Scan the entries and state how many lines contain "Latest". Write no other text.

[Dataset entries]
● ● ● ● ●
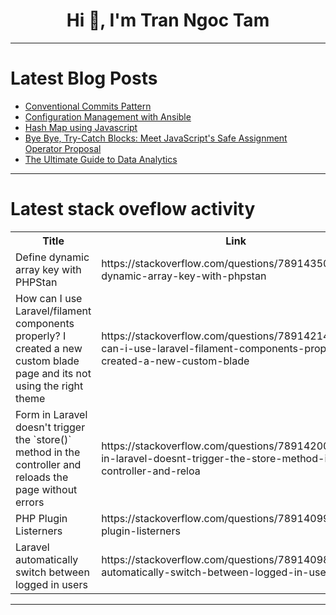 <h1 align="center">Hi 👋, I'm Tran Ngoc Tam</h1>

---

# Latest Blog Posts 
<!-- BLOG-POST-LIST:START -->
- [Conventional Commits Pattern](https://dev.to/mspilari/conventional-commits-pattern-4i20)
- [Configuration Management with Ansible](https://dev.to/spacelift/configuration-management-with-ansible-1f94)
- [Hash Map using Javascript](https://dev.to/ashutoshsarangi/hash-map-using-javascript-5d03)
- [Bye Bye, Try-Catch Blocks: Meet JavaScript&#39;s Safe Assignment Operator Proposal](https://dev.to/dipakahirav/bye-bye-try-catch-blocks-meet-javascripts-safe-assignment-operator-proposal-18jb)
- [The Ultimate Guide to Data Analytics](https://dev.to/anna_m/the-ultimate-guide-to-data-analytics-521f)
<!-- BLOG-POST-LIST:END -->

---

# Latest stack oveflow activity
<table>
  <tr><th>Title</th><th>Link</th></tr>
  <!-- STACKOVERFLOW:START --><tr><td>Define dynamic array key with PHPStan</td><td>https://stackoverflow.com/questions/78914350/define-dynamic-array-key-with-phpstan</td></tr><tr><td>How can I use Laravel/filament components properly? I created a new custom blade page and its not using the right theme</td><td>https://stackoverflow.com/questions/78914214/how-can-i-use-laravel-filament-components-properly-i-created-a-new-custom-blade</td></tr><tr><td>Form in Laravel doesn&#39;t trigger the `store&lpar;&rpar;` method in the controller and reloads the page without errors</td><td>https://stackoverflow.com/questions/78914200/form-in-laravel-doesnt-trigger-the-store-method-in-the-controller-and-reloa</td></tr><tr><td>PHP Plugin Listerners</td><td>https://stackoverflow.com/questions/78914099/php-plugin-listerners</td></tr><tr><td>Laravel automatically switch between logged in users</td><td>https://stackoverflow.com/questions/78914098/laravel-automatically-switch-between-logged-in-users</td></tr><!-- STACKOVERFLOW:END -->
</table>

---


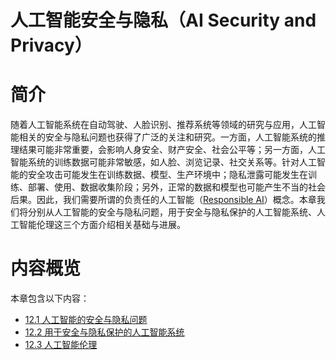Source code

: <!--Copyright © Microsoft Corporation. All rights reserved.
  适用于[License](https://github.com/microsoft/AI-System/blob/main/LICENSE)版权许可-->


# 人工智能安全与隐私（AI Security and Privacy）

# 简介

随着人工智能系统在自动驾驶、人脸识别、推荐系统等领域的研究与应用，人工智能相关的安全与隐私问题也获得了广泛的关注和研究。一方面，人工智能系统的推理结果可能非常重要，会影响人身安全、财产安全、社会公平等；另一方面，人工智能系统的训练数据可能非常敏感，如人脸、浏览记录、社交关系等。针对人工智能的安全攻击可能发生在训练数据、模型、生产环境中；隐私泄露可能发生在训练、部署、使用、数据收集阶段；另外，正常的数据和模型也可能产生不当的社会后果。因此，我们需要所谓的负责任的人工智能（[Responsible AI](https://www.microsoft.com/en-us/ai/responsible-ai)）概念。本章我们将分别从人工智能的安全与隐私问题，用于安全与隐私保护的人工智能系统、人工智能伦理这三个方面介绍相关基础与进展。

# 内容概览

本章包含以下内容：

- [12.1 人工智能的安全与隐私问题](12.1-人工智能的安全与隐私问题.md)
- [12.2 用于安全与隐私保护的人工智能系统](12.2-用于安全与隐私保护的人工智能系统.md)
- [12.3 人工智能伦理](12.3-人工智能伦理.md)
● ● ● ● ●
> Worked solution: 2